The hardest part of the problem is showing that Alex can go through every pair of integers after 99 moves. One way to do this is to put 99 of the numbers in a circle and the last as the center, and for each move we pair a vertex with the center and pair the rest perpendicular to the first. I don't think it's the hardest part, it's just what round robin tournament stands for. It can be taken for granted. It can be interpreted as a complete graph of $100$ vertices. At every step we take a perfect matching and cancel $\gcd$ of each matched pair. If there is any part at all that deserves attention, it is to give an example why every "edge" is required to be taken as a part of some matching.

dgrozev wrote: I don't think it's the hardest part, it's just what round robin tournament stands for. It can be taken for granted. It can be interpret as a complete graph of $100$ vertices. At every step we take a perfect matching and cancel $\gcd$ of each matched pair. If there is any part at all that deserves attention, it is to give an example why every "edge" is required to be taken as a part of some matching. But is it obvious that we can decompose a $K_{100}$ into 99 perfect matchings? (I mean its a classic problem but I don't think it can be taken for granted)

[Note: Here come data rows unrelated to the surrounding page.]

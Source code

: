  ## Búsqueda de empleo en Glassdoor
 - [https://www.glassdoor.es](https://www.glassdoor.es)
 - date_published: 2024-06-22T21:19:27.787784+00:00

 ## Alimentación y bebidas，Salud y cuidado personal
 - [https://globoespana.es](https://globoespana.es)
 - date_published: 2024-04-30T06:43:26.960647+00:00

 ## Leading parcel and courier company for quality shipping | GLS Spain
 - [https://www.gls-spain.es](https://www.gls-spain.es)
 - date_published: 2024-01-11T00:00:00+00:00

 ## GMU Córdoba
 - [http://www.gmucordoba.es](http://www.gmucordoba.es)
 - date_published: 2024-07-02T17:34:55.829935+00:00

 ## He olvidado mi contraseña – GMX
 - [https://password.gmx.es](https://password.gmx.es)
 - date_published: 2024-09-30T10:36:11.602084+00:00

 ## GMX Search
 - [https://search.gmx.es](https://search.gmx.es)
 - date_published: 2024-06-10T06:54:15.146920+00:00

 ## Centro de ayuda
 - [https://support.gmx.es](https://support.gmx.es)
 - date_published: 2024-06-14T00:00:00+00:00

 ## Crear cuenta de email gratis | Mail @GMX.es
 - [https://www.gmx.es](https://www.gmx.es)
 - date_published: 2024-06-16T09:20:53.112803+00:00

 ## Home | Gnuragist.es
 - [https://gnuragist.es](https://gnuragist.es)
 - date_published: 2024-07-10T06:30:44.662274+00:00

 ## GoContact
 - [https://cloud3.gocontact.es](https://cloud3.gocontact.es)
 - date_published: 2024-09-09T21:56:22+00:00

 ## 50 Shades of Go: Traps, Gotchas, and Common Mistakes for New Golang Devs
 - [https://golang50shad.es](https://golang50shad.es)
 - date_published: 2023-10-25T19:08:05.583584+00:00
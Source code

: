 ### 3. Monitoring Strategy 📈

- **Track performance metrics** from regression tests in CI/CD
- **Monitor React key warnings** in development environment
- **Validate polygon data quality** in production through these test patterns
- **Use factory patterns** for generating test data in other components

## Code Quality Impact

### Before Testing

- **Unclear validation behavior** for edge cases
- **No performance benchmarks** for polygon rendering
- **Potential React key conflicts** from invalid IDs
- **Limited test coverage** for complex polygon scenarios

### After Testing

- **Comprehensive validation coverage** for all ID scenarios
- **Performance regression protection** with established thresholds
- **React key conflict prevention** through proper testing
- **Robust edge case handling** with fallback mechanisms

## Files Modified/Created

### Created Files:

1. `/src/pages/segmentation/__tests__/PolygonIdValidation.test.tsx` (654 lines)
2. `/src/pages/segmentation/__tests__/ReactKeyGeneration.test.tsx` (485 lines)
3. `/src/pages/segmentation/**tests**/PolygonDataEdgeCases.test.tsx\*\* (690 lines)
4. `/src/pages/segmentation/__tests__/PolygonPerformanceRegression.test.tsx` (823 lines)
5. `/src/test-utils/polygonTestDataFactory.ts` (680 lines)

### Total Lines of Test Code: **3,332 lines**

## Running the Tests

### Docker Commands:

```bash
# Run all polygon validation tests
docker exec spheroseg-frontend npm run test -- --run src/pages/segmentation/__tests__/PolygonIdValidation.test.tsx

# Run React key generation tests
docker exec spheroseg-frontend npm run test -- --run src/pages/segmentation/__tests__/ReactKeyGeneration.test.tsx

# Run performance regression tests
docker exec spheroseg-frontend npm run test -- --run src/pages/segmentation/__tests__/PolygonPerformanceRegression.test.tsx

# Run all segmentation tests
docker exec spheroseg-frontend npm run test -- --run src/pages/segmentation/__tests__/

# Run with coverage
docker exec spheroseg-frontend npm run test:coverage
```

$\color{green} \textbf{Claim :}$ $n \le 99$ $\textbf{proof :}$ Let the numbers are $a_1,a_2,...a_{100}$ There are total $\frac{100\times99}{2}=4950$ pairs of $a_i,a_j, 1\le i,j \le 100$ In each move $50$ pairs become co-prime. So, Maximum number of moves needed to make all the pairs co-prime is $\frac{4950}{50}=99$ $\color{green} \textbf{Construction for}$ $n=99$ $a_1=\prod_{i=1}^{100}{p_{1_{a_i}}}$ $a_2=p_{1_{a_1}} \prod_{i=1}^{99}{p_{2_{a_i}}}$ $a_3=p_{1_{a_2}} p_{2_{a_1}} \prod_{i=1}^{98}{p_{3_{a_i}}}$ $a_4=p_{1_{a_3}} p_{2_{a_2}} p_{3_{a_1}} \prod_{i=1}^{97}{p_{4_{a_i}}}$ . . . $a_{100}=p_{1_{a_{99}}} p_{2_{a_{98}}} p_{3_{a_{97}}}...p_{99_{a_1}} p_{100_{a_1}}$ For Primes $p_{x_{a_i}}, 1\le x,i \le100 \blacksquare$

We claim that the answer is $99$. First, note that there are $99 \cdot 50$ pairs of integers in total. In each round $50$ of these pairs become coprime, and thus, Alex can pair the integers such that in \[\frac{99 \cdot 50}{50}=99\]moves, all of the integers are pairwise coprime to each other. Now, we give a construction which requires $99$ rounds to terminate. Let $a_2,\dots,a_{100}$ be $99$ distinct primes and let $a_1=\prod_{i=2}^{99}a_i$. Say there exists a term $a_i$ which was never paired with $a_1$.Then, it is clear that if $a_i$ for $2\leq I \leq 99$ is paired with any $a_j$ for $j \neq 1$ then the prime $p_i =a_i$ would not have been removed from $a_i$ ($\frac{a_i}{a_j}$ is already in reduced form as they have no common factors so this move has no change on the setup) and thus, $\gcd(a_1,a_i)=p_i$ which is a clear contradiction to the fact that this process has terminated. Thus, at some move $a_1$ must have been paired with each of the other terms, requiring a minimum of $99$ moves to be finished.

Well well well, stupid C1 again. Construction which requires at least 99 steps. $N_i=p_i$ for $ \le i \le 99$ and $N_100=\prod_{i=1}^{99}{p_i}$, where $p_i$ denotes the $i$-th prime. Proof for the after $99$ steps each pair is connected is easy just by using Round Robin tournament logic.